The records sit below. Return every line in them that holds the word "current".

--- AVAILABLE RECORDS Enclosed Below ---

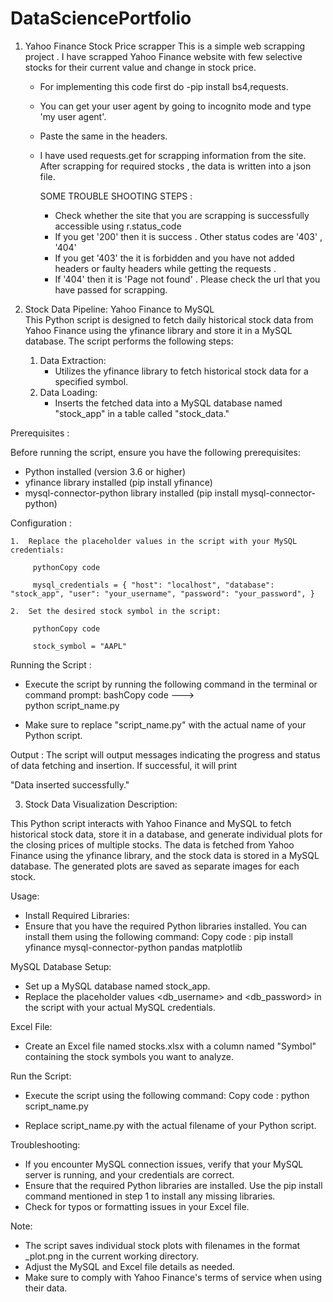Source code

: # DataSciencePortfolio
1. Yahoo Finance Stock Price scrapper
   This is a simple web scrapping project . I have scrapped Yahoo Finance website with few selective stocks for their current value and change in stock price.
   - For implementing this code first do -pip install bs4,requests.
   - You can get your user agent by going to incognito mode and type 'my user agent'.
   - Paste the same in the headers.
   - I have used requests.get for scrapping information from the site.
     After scrapping for required stocks , the data is written into a json file.

     SOME TROUBLE SHOOTING STEPS :
     - Check whether the site that you are scrapping is successfully accessible using r.status_code
     - If you get '200' then it is success . Other status codes are '403' , '404'
     - If you get '403' the it is forbidden and you have not added headers or faulty headers while getting the requests .
     - If '404' then it is 'Page not found' . Please check the url that you have passed for scrapping.

2. Stock Data Pipeline: Yahoo Finance to MySQL                                                                                                                             
This Python script is designed to fetch daily historical stock data from Yahoo Finance using the yfinance library and store it in a MySQL database. The script performs the following steps:

     1.	Data Extraction: 
          -	Utilizes the yfinance library to fetch historical stock data for a specified symbol.
     2.	Data Loading:
          -	Inserts the fetched data into a MySQL database named "stock_app" in a table called "stock_data."
       	
Prerequisites :

Before running the script, ensure you have the following prerequisites:
-	Python installed (version 3.6 or higher)
-	yfinance library installed (pip install yfinance)
-	mysql-connector-python library installed (pip install mysql-connector-python)

Configuration :

    1.	Replace the placeholder values in the script with your MySQL credentials:
    
         pythonCopy code

         mysql_credentials = { "host": "localhost", "database": "stock_app", "user": "your_username", "password": "your_password", } 

    2.	Set the desired stock symbol in the script:
    
         pythonCopy code
         
         stock_symbol = "AAPL" 
         
Running the Script :

- Execute the script by running the following command in the terminal or command prompt:
bashCopy code --->     
python script_name.py 

- Make sure to replace "script_name.py" with the actual name of your Python script.

Output :
The script will output messages indicating the progress and status of data fetching and insertion. If successful, it will print

 "Data inserted successfully."

 3. Stock Data Visualization
Description:
    
This Python script interacts with Yahoo Finance and MySQL to fetch historical stock data, store it in a database, and generate individual plots for the closing prices of multiple stocks. The data is fetched from Yahoo Finance using the yfinance library, and the stock data is stored in a MySQL database. The generated plots are saved as separate images for each stock.

Usage:

- Install Required Libraries:
- Ensure that you have the required Python libraries installed. You can install them using the following command:
Copy code :
         pip install yfinance mysql-connector-python pandas matplotlib
  
MySQL Database Setup:
   
-	Set up a MySQL database named stock_app.
-	Replace the placeholder values <db_username> and <db_password> in the script with your actual MySQL credentials.

Excel File:
-	Create an Excel file named stocks.xlsx with a column named "Symbol" containing the stock symbols you want to analyze.
  
Run the Script:
-	Execute the script using the following command:
Copy code :
         python script_name.py

-	Replace script_name.py with the actual filename of your Python script.
  
Troubleshooting:
-	If you encounter MySQL connection issues, verify that your MySQL server is running, and your credentials are correct.
-	Ensure that the required Python libraries are installed. Use the pip install command mentioned in step 1 to install any missing libraries.
-	Check for typos or formatting issues in your Excel file.
  
Note:
-  The script saves individual stock plots with filenames in the format <symbol>_plot.png in the current working directory.
-	Adjust the MySQL and Excel file details as needed.
-	Make sure to comply with Yahoo Finance's terms of service when using their data.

--- End of Enclosed AVAILABLE RECORDS ---

• **ANSWER BOX**
   This is a simple web scrapping project . I have scrapped Yahoo Finance website with few selective stocks for their current value and change in stock price.
-  The script saves individual stock plots with filenames in the format <symbol>_plot.png in the current working directory.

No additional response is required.